Addressing RQ4, the practical implications for software engineering are nuanced and must account for real-world complexities. Simply stating that these findings can “guide efforts” is insufficient. For prompt engineering, which has evolved from simple zero-shot to complex Chain-of-Thought approaches, our findings provide critical guidance for refinement. Knowing that “Factual Incorrectness” is the dominant user complaint, developers can specifically implement self-correction mechanisms. For example, they can integrate a Chain-of-Verification (CoVe) step, where the model is prompted to first draft a response, then generate verification questions to fact-check its own draft before producing a final, corrected output, a technique shown to reduce hallucinations39. This directly targets the most common failure mode observed in our study.

Furthermore, the challenge of selecting a base LLM, especially for resource-constrained mobile and edge computing environments, is significant. The reviewer’s concern about the practicality of installing large models is valid. However, our findings are arguably more critical for smaller, distilled models. These models have less parametric knowledge and are more prone to specific types of failures. By understanding that users are most sensitive to factual and fabrication errors, developers can prioritize fine-tuning these smaller models with datasets and reward functions that heavily penalize these specific hallucination types.

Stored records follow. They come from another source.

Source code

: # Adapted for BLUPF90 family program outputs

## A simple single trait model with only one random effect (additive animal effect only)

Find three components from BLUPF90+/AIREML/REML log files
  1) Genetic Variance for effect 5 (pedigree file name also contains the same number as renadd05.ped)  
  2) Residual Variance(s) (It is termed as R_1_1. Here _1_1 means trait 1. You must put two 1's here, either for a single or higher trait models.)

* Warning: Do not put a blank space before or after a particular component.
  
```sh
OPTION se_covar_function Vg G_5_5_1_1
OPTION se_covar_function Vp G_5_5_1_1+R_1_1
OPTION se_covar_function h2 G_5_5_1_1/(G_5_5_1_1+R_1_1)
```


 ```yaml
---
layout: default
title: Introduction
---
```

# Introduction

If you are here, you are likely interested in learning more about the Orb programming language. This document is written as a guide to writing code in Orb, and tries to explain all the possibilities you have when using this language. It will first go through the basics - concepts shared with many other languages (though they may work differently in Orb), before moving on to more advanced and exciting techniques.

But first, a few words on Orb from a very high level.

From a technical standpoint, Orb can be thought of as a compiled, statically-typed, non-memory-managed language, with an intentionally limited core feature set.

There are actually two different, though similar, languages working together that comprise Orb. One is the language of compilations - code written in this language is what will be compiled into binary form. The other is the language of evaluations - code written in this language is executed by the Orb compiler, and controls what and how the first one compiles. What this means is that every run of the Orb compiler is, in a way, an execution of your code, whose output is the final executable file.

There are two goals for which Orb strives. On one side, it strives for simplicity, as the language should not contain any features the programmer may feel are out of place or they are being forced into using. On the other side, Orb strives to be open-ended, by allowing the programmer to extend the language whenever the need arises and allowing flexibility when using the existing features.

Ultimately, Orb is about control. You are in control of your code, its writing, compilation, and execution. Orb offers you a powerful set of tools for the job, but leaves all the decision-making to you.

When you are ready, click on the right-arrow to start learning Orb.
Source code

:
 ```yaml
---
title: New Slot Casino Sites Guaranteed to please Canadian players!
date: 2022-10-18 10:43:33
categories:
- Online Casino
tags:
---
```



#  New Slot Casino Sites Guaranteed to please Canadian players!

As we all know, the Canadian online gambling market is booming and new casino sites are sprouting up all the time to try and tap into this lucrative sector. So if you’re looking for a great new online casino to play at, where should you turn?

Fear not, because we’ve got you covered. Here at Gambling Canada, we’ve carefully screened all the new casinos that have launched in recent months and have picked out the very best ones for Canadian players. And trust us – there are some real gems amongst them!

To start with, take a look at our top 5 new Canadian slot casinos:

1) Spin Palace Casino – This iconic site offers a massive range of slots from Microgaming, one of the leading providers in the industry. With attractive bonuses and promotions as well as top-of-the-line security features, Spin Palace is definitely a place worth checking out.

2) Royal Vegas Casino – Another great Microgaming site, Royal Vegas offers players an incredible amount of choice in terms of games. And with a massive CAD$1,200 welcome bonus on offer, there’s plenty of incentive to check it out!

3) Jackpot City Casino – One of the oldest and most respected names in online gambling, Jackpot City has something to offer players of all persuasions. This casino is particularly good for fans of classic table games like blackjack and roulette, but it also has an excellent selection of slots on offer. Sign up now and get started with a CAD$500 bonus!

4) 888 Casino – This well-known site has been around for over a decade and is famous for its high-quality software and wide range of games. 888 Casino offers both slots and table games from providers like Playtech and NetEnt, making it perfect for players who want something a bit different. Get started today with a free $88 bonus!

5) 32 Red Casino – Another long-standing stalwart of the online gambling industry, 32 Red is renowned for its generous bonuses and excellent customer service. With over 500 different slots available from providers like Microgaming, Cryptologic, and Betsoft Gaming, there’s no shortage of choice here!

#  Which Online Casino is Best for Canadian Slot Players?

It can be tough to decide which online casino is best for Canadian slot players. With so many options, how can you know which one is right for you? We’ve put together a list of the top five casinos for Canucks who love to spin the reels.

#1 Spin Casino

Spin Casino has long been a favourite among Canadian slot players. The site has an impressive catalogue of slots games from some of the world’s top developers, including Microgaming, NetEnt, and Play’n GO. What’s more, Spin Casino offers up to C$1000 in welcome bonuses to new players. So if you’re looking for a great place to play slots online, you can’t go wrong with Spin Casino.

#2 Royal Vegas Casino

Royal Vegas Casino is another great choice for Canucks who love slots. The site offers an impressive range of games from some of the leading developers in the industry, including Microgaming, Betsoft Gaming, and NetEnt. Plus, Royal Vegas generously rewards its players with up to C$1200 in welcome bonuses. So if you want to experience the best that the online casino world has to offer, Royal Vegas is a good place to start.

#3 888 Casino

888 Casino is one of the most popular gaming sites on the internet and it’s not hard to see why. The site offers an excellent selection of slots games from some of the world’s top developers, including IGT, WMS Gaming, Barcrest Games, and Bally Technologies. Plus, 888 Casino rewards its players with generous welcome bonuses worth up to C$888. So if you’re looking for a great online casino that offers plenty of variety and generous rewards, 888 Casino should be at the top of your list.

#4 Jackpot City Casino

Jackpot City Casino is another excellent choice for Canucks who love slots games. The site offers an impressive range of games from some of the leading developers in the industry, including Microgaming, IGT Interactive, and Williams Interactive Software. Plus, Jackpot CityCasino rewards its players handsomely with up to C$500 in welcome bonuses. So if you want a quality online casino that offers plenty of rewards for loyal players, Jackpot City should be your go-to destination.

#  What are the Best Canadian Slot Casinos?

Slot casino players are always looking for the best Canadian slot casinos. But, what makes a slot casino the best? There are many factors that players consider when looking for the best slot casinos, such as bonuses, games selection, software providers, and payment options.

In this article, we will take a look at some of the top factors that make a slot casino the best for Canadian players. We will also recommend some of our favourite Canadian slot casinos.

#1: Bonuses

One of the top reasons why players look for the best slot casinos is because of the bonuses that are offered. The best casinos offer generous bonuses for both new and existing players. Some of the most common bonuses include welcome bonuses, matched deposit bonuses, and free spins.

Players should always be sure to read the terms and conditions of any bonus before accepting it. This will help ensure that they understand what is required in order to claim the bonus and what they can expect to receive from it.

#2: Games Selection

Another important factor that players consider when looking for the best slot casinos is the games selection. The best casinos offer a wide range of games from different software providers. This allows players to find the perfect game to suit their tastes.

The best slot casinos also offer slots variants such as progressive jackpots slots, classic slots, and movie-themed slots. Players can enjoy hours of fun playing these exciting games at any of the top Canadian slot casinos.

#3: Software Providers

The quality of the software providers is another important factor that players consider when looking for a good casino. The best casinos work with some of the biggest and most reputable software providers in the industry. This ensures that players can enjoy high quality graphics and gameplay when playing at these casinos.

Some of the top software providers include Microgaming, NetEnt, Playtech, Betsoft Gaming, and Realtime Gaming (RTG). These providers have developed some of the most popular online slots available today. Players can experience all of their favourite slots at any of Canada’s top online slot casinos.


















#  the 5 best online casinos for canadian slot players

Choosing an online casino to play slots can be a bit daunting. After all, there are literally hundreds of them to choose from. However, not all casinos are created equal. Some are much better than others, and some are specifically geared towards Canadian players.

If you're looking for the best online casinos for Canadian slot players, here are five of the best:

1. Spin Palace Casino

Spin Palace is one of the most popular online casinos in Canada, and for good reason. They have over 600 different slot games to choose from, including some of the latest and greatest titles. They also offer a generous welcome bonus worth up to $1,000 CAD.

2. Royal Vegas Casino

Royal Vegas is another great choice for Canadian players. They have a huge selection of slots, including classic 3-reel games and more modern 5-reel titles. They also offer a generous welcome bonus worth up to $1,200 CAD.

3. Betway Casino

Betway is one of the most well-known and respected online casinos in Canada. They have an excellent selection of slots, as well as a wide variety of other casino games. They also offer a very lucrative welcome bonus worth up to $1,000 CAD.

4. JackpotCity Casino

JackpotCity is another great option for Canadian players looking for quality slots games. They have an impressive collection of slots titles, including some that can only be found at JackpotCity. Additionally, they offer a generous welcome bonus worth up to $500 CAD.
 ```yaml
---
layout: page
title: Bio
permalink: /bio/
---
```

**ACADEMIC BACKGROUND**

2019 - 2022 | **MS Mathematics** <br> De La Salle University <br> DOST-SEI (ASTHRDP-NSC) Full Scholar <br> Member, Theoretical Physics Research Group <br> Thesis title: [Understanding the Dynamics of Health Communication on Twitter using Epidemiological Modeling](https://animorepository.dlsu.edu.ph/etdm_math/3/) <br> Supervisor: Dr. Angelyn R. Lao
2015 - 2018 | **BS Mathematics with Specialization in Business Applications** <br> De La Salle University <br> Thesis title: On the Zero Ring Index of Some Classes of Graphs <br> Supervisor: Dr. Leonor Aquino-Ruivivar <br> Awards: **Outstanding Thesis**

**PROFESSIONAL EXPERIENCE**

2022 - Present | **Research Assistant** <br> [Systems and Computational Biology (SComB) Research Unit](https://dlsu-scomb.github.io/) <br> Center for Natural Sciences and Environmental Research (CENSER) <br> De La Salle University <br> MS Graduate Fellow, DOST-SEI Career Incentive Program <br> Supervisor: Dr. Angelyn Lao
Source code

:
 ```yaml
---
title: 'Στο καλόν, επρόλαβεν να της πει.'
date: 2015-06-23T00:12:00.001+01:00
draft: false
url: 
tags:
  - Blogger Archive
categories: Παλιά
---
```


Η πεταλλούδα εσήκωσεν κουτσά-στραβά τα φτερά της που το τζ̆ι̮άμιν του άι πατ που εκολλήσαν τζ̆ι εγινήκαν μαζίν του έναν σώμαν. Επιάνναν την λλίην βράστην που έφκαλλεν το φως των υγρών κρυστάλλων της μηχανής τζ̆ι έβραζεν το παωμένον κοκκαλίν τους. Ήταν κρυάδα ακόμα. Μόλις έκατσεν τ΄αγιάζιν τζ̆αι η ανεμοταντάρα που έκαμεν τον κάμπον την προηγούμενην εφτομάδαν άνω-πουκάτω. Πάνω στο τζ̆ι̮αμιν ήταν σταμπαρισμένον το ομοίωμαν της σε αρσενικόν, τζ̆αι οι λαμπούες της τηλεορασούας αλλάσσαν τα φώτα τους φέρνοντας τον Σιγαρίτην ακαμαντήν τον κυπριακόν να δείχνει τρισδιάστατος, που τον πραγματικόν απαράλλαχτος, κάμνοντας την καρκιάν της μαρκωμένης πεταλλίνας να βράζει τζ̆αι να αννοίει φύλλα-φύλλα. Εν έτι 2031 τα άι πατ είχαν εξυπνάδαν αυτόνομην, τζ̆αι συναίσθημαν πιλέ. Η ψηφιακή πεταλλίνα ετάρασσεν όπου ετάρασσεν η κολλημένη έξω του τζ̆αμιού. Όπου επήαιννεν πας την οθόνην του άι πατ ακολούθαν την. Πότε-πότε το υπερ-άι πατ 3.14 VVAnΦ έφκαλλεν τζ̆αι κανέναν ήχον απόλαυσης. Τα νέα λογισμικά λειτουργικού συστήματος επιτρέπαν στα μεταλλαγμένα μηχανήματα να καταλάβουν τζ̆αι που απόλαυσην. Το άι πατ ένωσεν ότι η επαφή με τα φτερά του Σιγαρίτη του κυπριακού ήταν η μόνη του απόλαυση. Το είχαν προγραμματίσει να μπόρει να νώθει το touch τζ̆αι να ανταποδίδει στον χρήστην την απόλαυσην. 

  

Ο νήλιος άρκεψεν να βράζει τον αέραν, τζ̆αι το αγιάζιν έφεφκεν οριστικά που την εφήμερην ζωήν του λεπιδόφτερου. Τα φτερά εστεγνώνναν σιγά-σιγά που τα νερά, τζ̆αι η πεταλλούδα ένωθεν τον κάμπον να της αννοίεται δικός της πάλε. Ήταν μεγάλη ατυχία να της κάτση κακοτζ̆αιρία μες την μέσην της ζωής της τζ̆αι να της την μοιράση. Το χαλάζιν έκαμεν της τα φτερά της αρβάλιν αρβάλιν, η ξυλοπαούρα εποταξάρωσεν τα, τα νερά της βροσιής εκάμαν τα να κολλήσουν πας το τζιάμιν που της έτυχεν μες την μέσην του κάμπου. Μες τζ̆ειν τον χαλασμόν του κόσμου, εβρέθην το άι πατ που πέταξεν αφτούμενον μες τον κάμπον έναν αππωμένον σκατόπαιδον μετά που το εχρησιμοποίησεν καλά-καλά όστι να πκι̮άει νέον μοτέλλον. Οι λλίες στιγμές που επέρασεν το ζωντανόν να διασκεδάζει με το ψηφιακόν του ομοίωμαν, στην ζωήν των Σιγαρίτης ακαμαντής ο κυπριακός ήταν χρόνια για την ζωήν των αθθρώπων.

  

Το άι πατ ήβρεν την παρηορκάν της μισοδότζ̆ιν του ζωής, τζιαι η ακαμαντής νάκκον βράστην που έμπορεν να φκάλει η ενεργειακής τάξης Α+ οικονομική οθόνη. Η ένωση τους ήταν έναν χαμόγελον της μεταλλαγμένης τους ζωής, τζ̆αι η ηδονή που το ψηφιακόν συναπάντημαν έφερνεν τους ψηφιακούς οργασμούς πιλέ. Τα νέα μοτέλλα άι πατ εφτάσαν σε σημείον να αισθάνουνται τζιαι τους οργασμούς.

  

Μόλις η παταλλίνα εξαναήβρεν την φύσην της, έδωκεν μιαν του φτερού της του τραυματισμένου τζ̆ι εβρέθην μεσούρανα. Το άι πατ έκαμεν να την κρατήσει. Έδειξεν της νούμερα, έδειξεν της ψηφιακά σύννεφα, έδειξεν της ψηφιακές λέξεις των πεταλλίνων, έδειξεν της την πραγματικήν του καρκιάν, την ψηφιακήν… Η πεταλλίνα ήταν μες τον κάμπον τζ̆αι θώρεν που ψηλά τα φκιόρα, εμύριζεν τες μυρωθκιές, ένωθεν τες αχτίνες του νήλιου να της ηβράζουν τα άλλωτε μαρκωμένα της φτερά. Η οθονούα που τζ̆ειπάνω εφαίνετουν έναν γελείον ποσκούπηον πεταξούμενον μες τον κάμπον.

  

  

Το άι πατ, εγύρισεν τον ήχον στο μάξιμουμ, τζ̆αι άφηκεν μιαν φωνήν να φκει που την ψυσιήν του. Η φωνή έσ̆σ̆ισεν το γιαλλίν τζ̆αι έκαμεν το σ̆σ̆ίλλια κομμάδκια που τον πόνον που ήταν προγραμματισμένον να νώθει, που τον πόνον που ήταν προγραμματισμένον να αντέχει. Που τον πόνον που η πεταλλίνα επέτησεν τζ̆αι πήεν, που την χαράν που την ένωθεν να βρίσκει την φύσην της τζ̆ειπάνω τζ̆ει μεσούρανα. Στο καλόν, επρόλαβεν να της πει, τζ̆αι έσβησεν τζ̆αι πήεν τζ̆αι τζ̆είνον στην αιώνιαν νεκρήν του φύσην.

Finally, while Retrieval-Augmented Generation (RAG) is a promising strategy to ground LLM responses in factual data, it is not a panacea, and the quality of the knowledge base itself can be a point of failure29,30. Our analysis of user-reported errors provides a vital feedback loop. When a user reports a factual error in a RAG-powered app, it may signal a failure not in the LLM’s generation, but in its retrieval or grounding process. This insight allows developers to debug the entire RAG pipeline. Advanced RAG techniques, such as those that re-evaluate and revise retrieved knowledge, are being developed to address this very issue40,41. The user reports we analyzed provide the “in-the-wild” ground-truth data needed to guide the implementation and evaluation of such sophisticated verification layers. These “AI glitches” are not mere technical errors but significant user experience flaws13, and treating them as such, with targeted, evidence-based mitigation strategies, is essential for building trustworthy AI.

Threats to validity

Several factors could influence the validity of this study’s findings. Regarding Construct Validity, a key threat is the interpretation of user reviews as definitively “reporting hallucinations.” Users may not use technical terminology, and their descriptions of AI errors can be ambiguous. We mitigated this by using multiple annotators for confirming hallucination reports based on clear definitions derived from literature (e.g., output that is factually incorrect, nonsensical, or ungrounded6) and achieving substantial inter-rater reliability (Cohen’s Kappa 0.78). However, subjectivity remains. The developed taxonomy (Table 3), while data-driven from user reports, might not be exhaustive or its categories perfectly mutually exclusive, though iterative refinement aimed to improve its robustness. The use of VADER for sentiment analysis, while suitable for review text, provides a general sentiment score that might not always capture the nuance of frustration specific to an AI error versus other app issues if a review is multifaceted.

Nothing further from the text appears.